§ **INSTRUCTIONS TO FOLLOW**
Give the lines below again, exactly as they stand, and leave out the images.
────
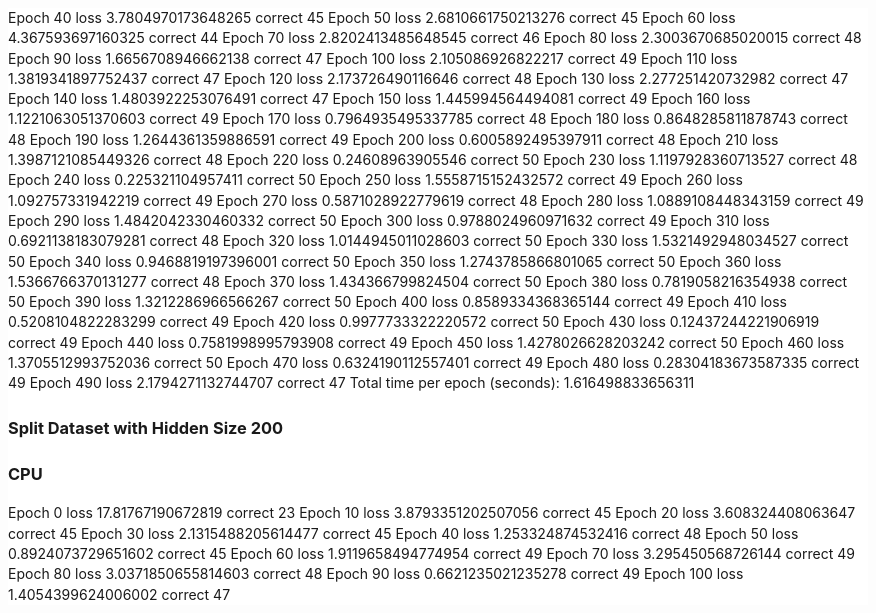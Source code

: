 Epoch  40  loss  3.7804970173648265 correct 45
Epoch  50  loss  2.6810661750213276 correct 45
Epoch  60  loss  4.367593697160325 correct 44
Epoch  70  loss  2.8202413485648545 correct 46
Epoch  80  loss  2.3003670685020015 correct 48
Epoch  90  loss  1.6656708946662138 correct 47
Epoch  100  loss  2.105086926822217 correct 49
Epoch  110  loss  1.3819341897752437 correct 47
Epoch  120  loss  2.173726490116646 correct 48
Epoch  130  loss  2.277251420732982 correct 47
Epoch  140  loss  1.4803922253076491 correct 47
Epoch  150  loss  1.445994564494081 correct 49
Epoch  160  loss  1.1221063051370603 correct 49
Epoch  170  loss  0.7964935495337785 correct 48
Epoch  180  loss  0.8648285811878743 correct 48
Epoch  190  loss  1.2644361359886591 correct 49
Epoch  200  loss  0.6005892495397911 correct 48
Epoch  210  loss  1.3987121085449326 correct 48
Epoch  220  loss  0.24608963905546 correct 50
Epoch  230  loss  1.1197928360713527 correct 48
Epoch  240  loss  0.225321104957411 correct 50
Epoch  250  loss  1.5558715152432572 correct 49
Epoch  260  loss  1.092757331942219 correct 49
Epoch  270  loss  0.5871028922779619 correct 48
Epoch  280  loss  1.0889108448343159 correct 49
Epoch  290  loss  1.4842042330460332 correct 50
Epoch  300  loss  0.9788024960971632 correct 49
Epoch  310  loss  0.6921138183079281 correct 48
Epoch  320  loss  1.0144945011028603 correct 50
Epoch  330  loss  1.5321492948034527 correct 50
Epoch  340  loss  0.9468819197396001 correct 50
Epoch  350  loss  1.2743785866801065 correct 50
Epoch  360  loss  1.5366766370131277 correct 48
Epoch  370  loss  1.434366799824504 correct 50
Epoch  380  loss  0.7819058216354938 correct 50
Epoch  390  loss  1.3212286966566267 correct 50
Epoch  400  loss  0.8589334368365144 correct 49
Epoch  410  loss  0.5208104822283299 correct 49
Epoch  420  loss  0.9977733322220572 correct 50
Epoch  430  loss  0.12437244221906919 correct 49
Epoch  440  loss  0.7581998995793908 correct 49
Epoch  450  loss  1.4278026628203242 correct 50
Epoch  460  loss  1.3705512993752036 correct 50
Epoch  470  loss  0.6324190112557401 correct 49
Epoch  480  loss  0.28304183673587335 correct 49
Epoch  490  loss  2.1794271132744707 correct 47
Total time per epoch (seconds): 1.616498833656311



### Split Dataset with Hidden Size 200
### CPU
Epoch  0  loss  17.81767190672819 correct 23
Epoch  10  loss  3.8793351202507056 correct 45
Epoch  20  loss  3.608324408063647 correct 45
Epoch  30  loss  2.1315488205614477 correct 45
Epoch  40  loss  1.253324874532416 correct 48
Epoch  50  loss  0.8924073729651602 correct 45
Epoch  60  loss  1.9119658494774954 correct 49
Epoch  70  loss  3.295450568726144 correct 49
Epoch  80  loss  3.0371850655814603 correct 48
Epoch  90  loss  0.6621235021235278 correct 49
Epoch  100  loss  1.4054399624006002 correct 47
────
§ **OUTPUT FOR THIS TASK**
Source code

: Epoch  40  loss  3.7804970173648265 correct 45
Epoch  50  loss  2.6810661750213276 correct 45
Epoch  60  loss  4.367593697160325 correct 44
Epoch  70  loss  2.8202413485648545 correct 46
Epoch  80  loss  2.3003670685020015 correct 48
Epoch  90  loss  1.6656708946662138 correct 47
Epoch  100  loss  2.105086926822217 correct 49
Epoch  110  loss  1.3819341897752437 correct 47
Epoch  120  loss  2.173726490116646 correct 48
Epoch  130  loss  2.277251420732982 correct 47
Epoch  140  loss  1.4803922253076491 correct 47
Epoch  150  loss  1.445994564494081 correct 49
Epoch  160  loss  1.1221063051370603 correct 49
Epoch  170  loss  0.7964935495337785 correct 48
Epoch  180  loss  0.8648285811878743 correct 48
Epoch  190  loss  1.2644361359886591 correct 49
Epoch  200  loss  0.6005892495397911 correct 48
Epoch  210  loss  1.3987121085449326 correct 48
Epoch  220  loss  0.24608963905546 correct 50
Epoch  230  loss  1.1197928360713527 correct 48
Epoch  240  loss  0.225321104957411 correct 50
Epoch  250  loss  1.5558715152432572 correct 49
Epoch  260  loss  1.092757331942219 correct 49
Epoch  270  loss  0.5871028922779619 correct 48
Epoch  280  loss  1.0889108448343159 correct 49
Epoch  290  loss  1.4842042330460332 correct 50
Epoch  300  loss  0.9788024960971632 correct 49
Epoch  310  loss  0.6921138183079281 correct 48
Epoch  320  loss  1.0144945011028603 correct 50
Epoch  330  loss  1.5321492948034527 correct 50
Epoch  340  loss  0.9468819197396001 correct 50
Epoch  350  loss  1.2743785866801065 correct 50
Epoch  360  loss  1.5366766370131277 correct 48
Epoch  370  loss  1.434366799824504 correct 50
Epoch  380  loss  0.7819058216354938 correct 50
Epoch  390  loss  1.3212286966566267 correct 50
Epoch  400  loss  0.8589334368365144 correct 49
Epoch  410  loss  0.5208104822283299 correct 49
Epoch  420  loss  0.9977733322220572 correct 50
Epoch  430  loss  0.12437244221906919 correct 49
Epoch  440  loss  0.7581998995793908 correct 49
Epoch  450  loss  1.4278026628203242 correct 50
Epoch  460  loss  1.3705512993752036 correct 50
Epoch  470  loss  0.6324190112557401 correct 49
Epoch  480  loss  0.28304183673587335 correct 49
Epoch  490  loss  2.1794271132744707 correct 47
Total time per epoch (seconds): 1.616498833656311



### Split Dataset with Hidden Size 200
### CPU
Epoch  0  loss  17.81767190672819 correct 23
Epoch  10  loss  3.8793351202507056 correct 45
Epoch  20  loss  3.608324408063647 correct 45
Epoch  30  loss  2.1315488205614477 correct 45
Epoch  40  loss  1.253324874532416 correct 48
Epoch  50  loss  0.8924073729651602 correct 45
Epoch  60  loss  1.9119658494774954 correct 49
Epoch  70  loss  3.295450568726144 correct 49
Epoch  80  loss  3.0371850655814603 correct 48
Epoch  90  loss  0.6621235021235278 correct 49
Epoch  100  loss  1.4054399624006002 correct 47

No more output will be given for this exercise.